# [Task to complete]
Set down the entries exactly as they appear, apart from the images, which stay out.
Data shown Block Start
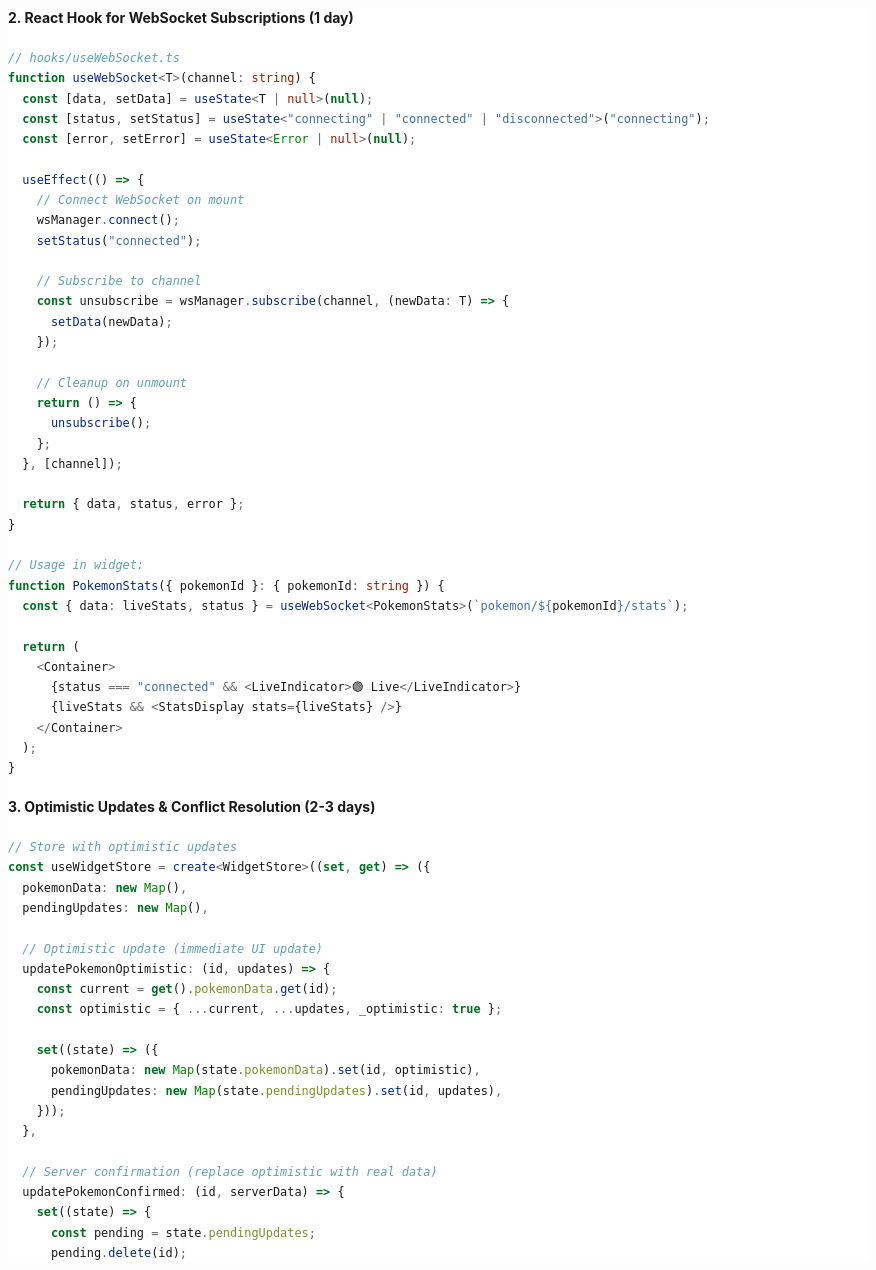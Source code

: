 #### 2. React Hook for WebSocket Subscriptions (1 day)

```typescript
// hooks/useWebSocket.ts
function useWebSocket<T>(channel: string) {
  const [data, setData] = useState<T | null>(null);
  const [status, setStatus] = useState<"connecting" | "connected" | "disconnected">("connecting");
  const [error, setError] = useState<Error | null>(null);

  useEffect(() => {
    // Connect WebSocket on mount
    wsManager.connect();
    setStatus("connected");

    // Subscribe to channel
    const unsubscribe = wsManager.subscribe(channel, (newData: T) => {
      setData(newData);
    });

    // Cleanup on unmount
    return () => {
      unsubscribe();
    };
  }, [channel]);

  return { data, status, error };
}

// Usage in widget:
function PokemonStats({ pokemonId }: { pokemonId: string }) {
  const { data: liveStats, status } = useWebSocket<PokemonStats>(`pokemon/${pokemonId}/stats`);

  return (
    <Container>
      {status === "connected" && <LiveIndicator>🟢 Live</LiveIndicator>}
      {liveStats && <StatsDisplay stats={liveStats} />}
    </Container>
  );
}
```

#### 3. Optimistic Updates & Conflict Resolution (2-3 days)

```typescript
// Store with optimistic updates
const useWidgetStore = create<WidgetStore>((set, get) => ({
  pokemonData: new Map(),
  pendingUpdates: new Map(),

  // Optimistic update (immediate UI update)
  updatePokemonOptimistic: (id, updates) => {
    const current = get().pokemonData.get(id);
    const optimistic = { ...current, ...updates, _optimistic: true };

    set((state) => ({
      pokemonData: new Map(state.pokemonData).set(id, optimistic),
      pendingUpdates: new Map(state.pendingUpdates).set(id, updates),
    }));
  },

  // Server confirmation (replace optimistic with real data)
  updatePokemonConfirmed: (id, serverData) => {
    set((state) => {
      const pending = state.pendingUpdates;
      pending.delete(id);
```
Data shown Block End
# [Result]
Source code

: #### 2. React Hook for WebSocket Subscriptions (1 day)

```typescript
// hooks/useWebSocket.ts
function useWebSocket<T>(channel: string) {
  const [data, setData] = useState<T | null>(null);
  const [status, setStatus] = useState<"connecting" | "connected" | "disconnected">("connecting");
  const [error, setError] = useState<Error | null>(null);

  useEffect(() => {
    // Connect WebSocket on mount
    wsManager.connect();
    setStatus("connected");

    // Subscribe to channel
    const unsubscribe = wsManager.subscribe(channel, (newData: T) => {
      setData(newData);
    });

    // Cleanup on unmount
    return () => {
      unsubscribe();
    };
  }, [channel]);

  return { data, status, error };
}

// Usage in widget:
function PokemonStats({ pokemonId }: { pokemonId: string }) {
  const { data: liveStats, status } = useWebSocket<PokemonStats>(`pokemon/${pokemonId}/stats`);

  return (
    <Container>
      {status === "connected" && <LiveIndicator>🟢 Live</LiveIndicator>}
      {liveStats && <StatsDisplay stats={liveStats} />}
    </Container>
  );
}
```

#### 3. Optimistic Updates & Conflict Resolution (2-3 days)

```typescript
// Store with optimistic updates
const useWidgetStore = create<WidgetStore>((set, get) => ({
  pokemonData: new Map(),
  pendingUpdates: new Map(),

  // Optimistic update (immediate UI update)
  updatePokemonOptimistic: (id, updates) => {
    const current = get().pokemonData.get(id);
    const optimistic = { ...current, ...updates, _optimistic: true };

    set((state) => ({
      pokemonData: new Map(state.pokemonData).set(id, optimistic),
      pendingUpdates: new Map(state.pendingUpdates).set(id, updates),
    }));
  },

  // Server confirmation (replace optimistic with real data)
  updatePokemonConfirmed: (id, serverData) => {
    set((state) => {
      const pending = state.pendingUpdates;
      pending.delete(id);
```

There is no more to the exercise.